**Data for processing:**
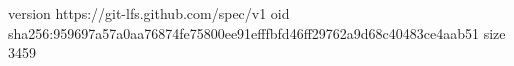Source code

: version https://git-lfs.github.com/spec/v1
oid sha256:959697a57a0aa76874fe75800ee91efffbfd46ff29762a9d68c40483ce4aab51
size 3459
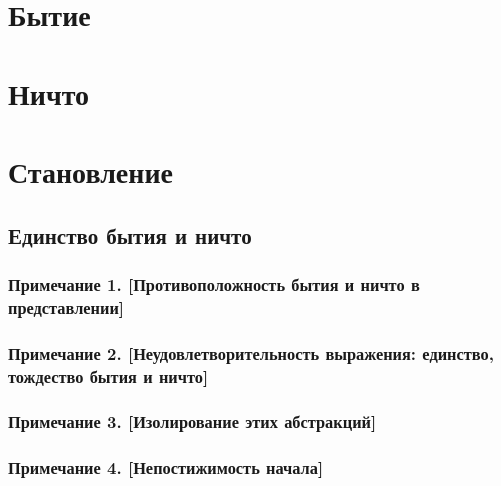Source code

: \documentclass[12pt]{memoir}
\begin{document}
\section{Бытие}



\section{Ничто}



\section{Становление}

\subsection{Единство бытия и ничто}



\subsubsection{Примечание 1. [Противоположность бытия и ничто в представлении]}



\subsubsection{Примечание 2. [Неудовлетворительность выражения: единство, тождество бытия и ничто]}



\subsubsection{Примечание 3. [Изолирование этих абстракций]}



\subsubsection{Примечание 4. [Непостижимость начала]}


\end{document}
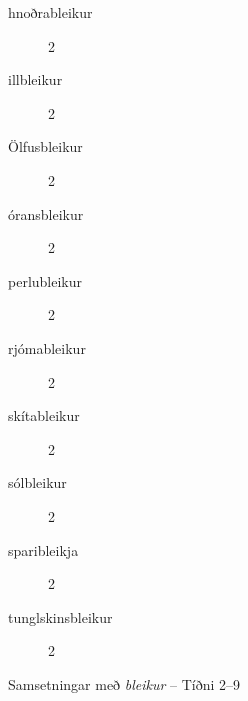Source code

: \documentclass[../samsetningasafn.tex]{subfiles}
\begin{document}
\begin{bigwordlist}
\begin{footnotesize}
\begin{multicols}{4}
\begin{description}
		\item [hnoðrableikur]		2
		\item [illbleikur]		2
		\item [Ölfusbleikur]	2
		\item [óransbleikur]		2
		\item [perlubleikur]		2
		\item [rjómableikur]	2
		\item [skítableikur]	2
		\item [sólbleikur]	2
		\item [sparibleikja]		2
		\item [tunglskinsbleikur]	2
	\end{description}
\end{multicols}
\end{footnotesize}
	
\label{listi:grar9}
\caption{Samsetningar með \textit{bleikur} -- Tíðni 2--9}
\end{bigwordlist}
\end{document}
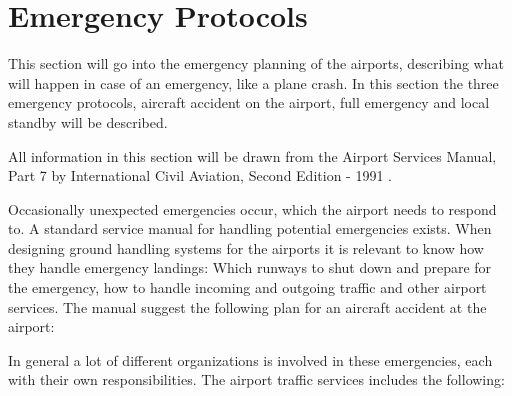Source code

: \section{Emergency Protocols}

This section will go into the emergency planning of the airports, describing what will happen in case of an emergency, like a plane crash. In this section the three emergency protocols, aircraft accident on the airport, full emergency and local standby will be described. 

All information in this section will be drawn from the Airport Services Manual, Part 7 by International Civil Aviation, Second Edition - 1991 \cite{Emegency_ICAO}.


Occasionally unexpected emergencies occur, which the airport needs to respond to. A standard service manual for handling potential emergencies exists. When designing ground handling systems for the airports it is relevant to know how they handle emergency landings: Which runways to shut down and prepare for the emergency, how to handle incoming and outgoing traffic and other airport services.
The manual suggest the following plan for an aircraft accident at the airport:


In general a lot of different organizations is involved in these emergencies, each with their own responsibilities. The airport traffic services includes the following:

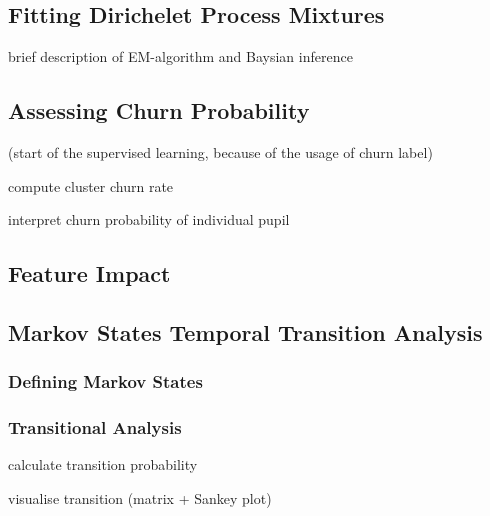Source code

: \subsection{Fitting Dirichelet Process Mixtures}

brief description of EM-algorithm and Baysian inference

\subsection{Assessing Churn Probability}

(start of the supervised learning, because of the usage of churn label)

compute cluster churn rate

interpret churn probability of individual pupil

\subsection{Feature Impact}

\subsection{Markov States Temporal Transition Analysis}

\subsubsection{Defining Markov States}

\subsubsection{Transitional Analysis}

calculate transition probability

visualise transition (matrix + Sankey plot) \cite{hmm2015}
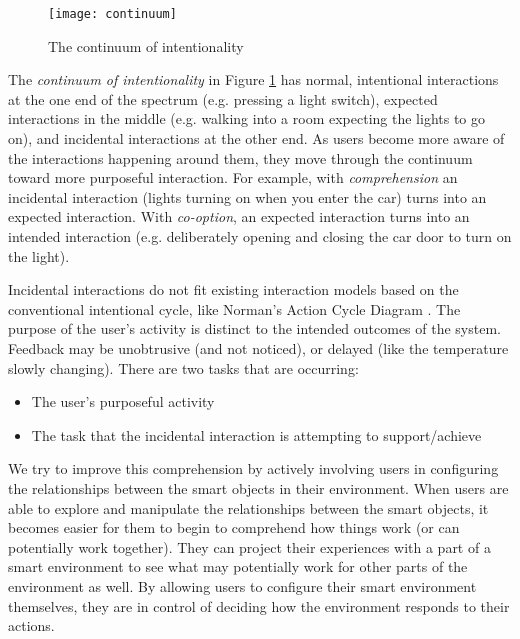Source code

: \begin{figure}
	\centering
	\centerline{\texttt{[image: continuum]}}
	\caption{The continuum of intentionality}
	\label{continuum}
\end{figure}	

	The \emph{continuum of intentionality} in Figure \ref{continuum} has normal, intentional interactions at the one end of the spectrum (e.g. pressing a light switch), expected interactions in the middle (e.g. walking into a room expecting the lights to go on), and incidental interactions at the other end. As users become more aware of the interactions happening around them, they move through the continuum toward more purposeful interaction. For example, with \emph{comprehension} an incidental interaction (lights turning on when you enter the car) turns into an expected interaction. With \emph{co-option}, an expected interaction turns into an intended interaction (e.g. deliberately opening and closing the car door to turn on the light).

	Incidental interactions do not fit existing interaction models based on the conventional intentional cycle, like Norman's Action Cycle Diagram \cite{Norman1998}. The purpose of the user's activity is distinct to the intended outcomes of the system. Feedback may be unobtrusive (and not noticed), or delayed (like the temperature slowly changing). There are two tasks that are occurring:

	\begin{itemize}
	\item The user's purposeful activity
	\item The task that the incidental interaction is attempting to support/achieve
	\end{itemize}

We try to improve this comprehension by actively involving users in configuring the relationships between the smart objects in their environment. When users are able to explore and manipulate the relationships between the smart objects, it becomes easier for them to begin to comprehend how things work (or can potentially work together). They can project their experiences with a part of a smart environment to see what may potentially work for other parts of the environment as well. %
By allowing users to configure their smart environment themselves, they are in control of deciding how the environment responds to their actions.

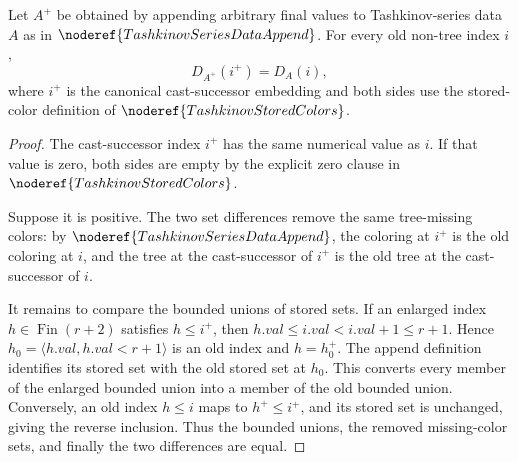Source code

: \begin{lemma}
Let \(A^+\) be obtained by appending arbitrary final values to Tashkinov-series
data \(A\) as in \(\noderef{TashkinovSeriesDataAppend}\).  For every old
non-tree index \(i\),
\[
  D_{A^+}(i^+)=D_A(i),
\]
where \(i^+\) is the canonical cast-successor embedding and both sides use
the stored-color definition of \(\noderef{TashkinovStoredColors}\).
\end{lemma}
\begin{proof}
The cast-successor index \(i^+\) has the same numerical value as \(i\).  If
that value is zero, both sides are empty by the explicit zero clause in
\(\noderef{TashkinovStoredColors}\).

Suppose it is positive.  The two set differences remove the same tree-missing
colors: by \(\noderef{TashkinovSeriesDataAppend}\), the coloring at \(i^+\)
is the old coloring at \(i\), and the tree at the cast-successor of \(i^+\)
is the old tree at the cast-successor of \(i\).

It remains to compare the bounded unions of stored sets.  If an enlarged
index \(h\in\operatorname{Fin}(r+2)\) satisfies \(h\leq i^+\), then
\(h.val\leq i.val<i.val+1\leq r+1\).  Hence
\(h_0=\langle h.val,h.val<r+1\rangle\) is an old index and
\(h=h_0^+\).  The append definition identifies its stored set with the old
stored set at \(h_0\).  This converts every member of the enlarged bounded
union into a member of the old bounded union.  Conversely, an old index
\(h\leq i\) maps to \(h^+\leq i^+\), and its stored set is unchanged, giving
the reverse inclusion.  Thus the bounded unions, the removed missing-color
sets, and finally the two differences are equal.
\end{proof}

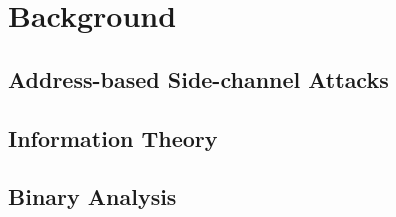 
\chapter{Background}

\section{Address-based Side-channel Attacks}

\section{Information Theory}

\section{Binary Analysis}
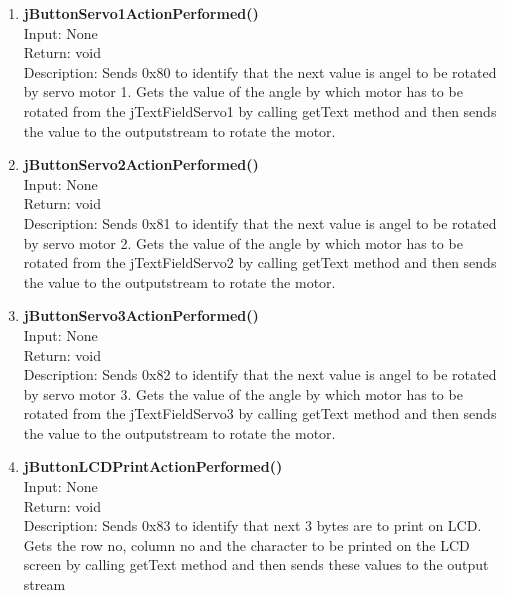 \documentclass{article}
\begin{document}
\begin{enumerate}
		\item \textbf{jButtonServo1ActionPerformed()} \vspace{0.25cm} \\
		Input: None\\
		Return: void\\
		Description: Sends 0x80 to identify that the next value is angel to be rotated by servo motor 1. Gets the value of the angle by which motor has to be rotated from the jTextFieldServo1 by calling getText method and then sends the value to the outputstream to rotate the motor. \\
		\item \textbf{jButtonServo2ActionPerformed()} \vspace{0.25cm} \\
		Input: None\\
		Return: void\\
		Description: Sends 0x81 to identify that the next value is angel to be rotated by servo motor 2. Gets the value of the angle by which motor has to be rotated from the jTextFieldServo2 by calling getText method and then sends the value to the outputstream to rotate the motor. \vspace{0.5cm} \\
		\item \textbf{jButtonServo3ActionPerformed()} \vspace{0.25cm} \\
		Input: None\\
		Return: void\\
		Description: Sends 0x82 to identify that the next value is angel to be rotated by servo motor 3. Gets the value of the angle by which motor has to be rotated from the jTextFieldServo3 by calling getText method and then sends the value to the outputstream to rotate the motor. \vspace{0.5cm} \\
		\item \textbf{jButtonLCDPrintActionPerformed()} \vspace{0.25cm} \\
		Input: None\\
		Return: void\\
		Description: Sends 0x83 to identify that next 3 bytes are to print on LCD. Gets the row no, column no and the character to be printed on the LCD screen by calling getText method and then sends these values to the output stream \vspace{0.5cm} \\

\end{enumerate}
\end{document}
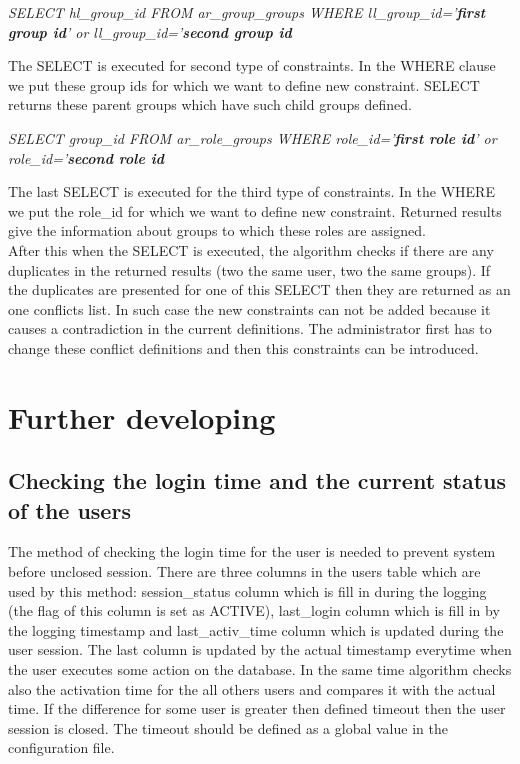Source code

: \begin{center}
\emph{SELECT hl\_group\_id FROM ar\_group\_groups WHERE
ll\_group\_id='}\textbf{\emph{first group id}}\emph{' or ll\_group\_id='}\textbf{\emph{second group id}}
\end{center}
The SELECT is executed for second type of constraints. In the WHERE clause we put these group ids for which we want to define new constraint. SELECT returns these parent groups which have such child groups defined.\\
 
\begin{center}
\emph{SELECT group\_id FROM ar\_role\_groups WHERE
role\_id='}\textbf{\emph{first role id}}\emph{' or role\_id='}\textbf{\emph{second role id}}
\end{center}
The last SELECT is executed for the third type of constraints. In the WHERE we put the role\_id for which we want to define new constraint. Returned results give the information about groups to which these roles are assigned.\\

After this when the SELECT is executed, the algorithm checks if there are any duplicates in the returned results (two the same user, two the same groups). If the duplicates are presented  for one of this SELECT then they are returned as an one conflicts list. In such case the new constraints can not be added because it causes a contradiction in the current definitions. The administrator first has to change these conflict definitions and then this constraints can be introduced.
\newpage
\section{Further developing\label{furtherdev}}

\subsection{Checking the login time and the current status of the users\label{furtherdevchecking}}
The method of checking the login time for the user is needed to prevent system before unclosed session. There are three columns in the users table which are used by this method: session\_status column which is fill in during the logging (the flag of this column is set as ACTIVE), last\_login column which is fill in by the logging timestamp and last\_activ\_time column which is updated during the user session. The last column is updated by the actual timestamp everytime when the user executes some action on the database. In the same time algorithm checks also the activation time for the all others users and compares it with the actual time. If the difference for some user is greater then defined timeout then the user session is closed. The timeout should be defined as a global value in the configuration file.

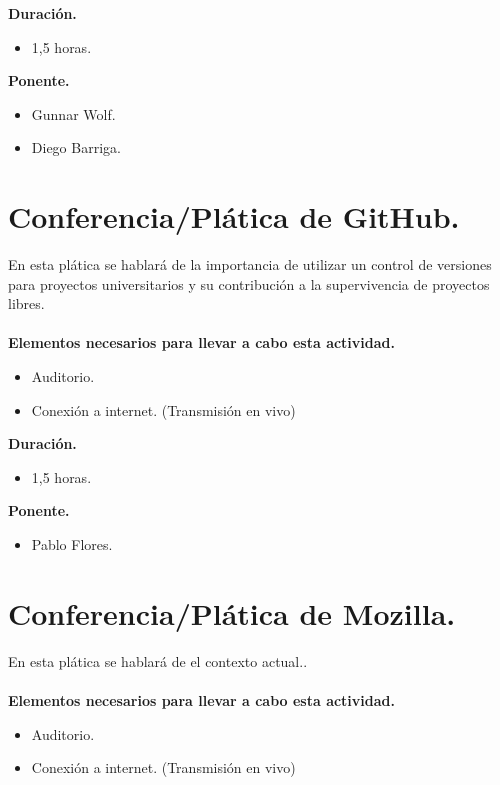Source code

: \documentclass[a4paper,11pt]{article}                 %
\begin{document}
  \textbf{Duración.}
  \begin{itemize}
    \item 1,5 horas.
  \end{itemize}
  
    \textbf{Ponente.}
  \begin{itemize}
    \item Gunnar Wolf.
    \item Diego Barriga.
  \end{itemize}
  

  
  \section{Conferencia/Plática de GitHub.}                                     %
   En esta plática se hablará de la importancia de utilizar un control de versiones para proyectos universitarios y su contribución a la supervivencia de proyectos libres.
      \paragraph{}
  \textbf{Elementos necesarios para llevar a cabo esta actividad.}
  \begin{itemize}
    \label{list:github}
    \item Auditorio.
        \item Conexión a internet. (Transmisión en vivo)
  \end{itemize}
  
  \textbf{Duración.}
  \begin{itemize}
    \item 1,5 horas.
  \end{itemize}
  
        \textbf{Ponente.}
  \begin{itemize}
    \item Pablo Flores.
  \end{itemize}
  
    \vspace{1 cm}
  
    \section{Conferencia/Plática de Mozilla.}                                     %
 En esta plática se hablará de el contexto actual..
      \paragraph{}
  \textbf{Elementos necesarios para llevar a cabo esta actividad.}
  \begin{itemize}
    \label{list:mozilla}
    \item Auditorio.
        \item Conexión a internet. (Transmisión en vivo)
  \end{itemize}
  
\end{document}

**Required work:**
Count the lines above that contain "Conferencia" and reply with the figure alone.

**Output of the exercise:**
2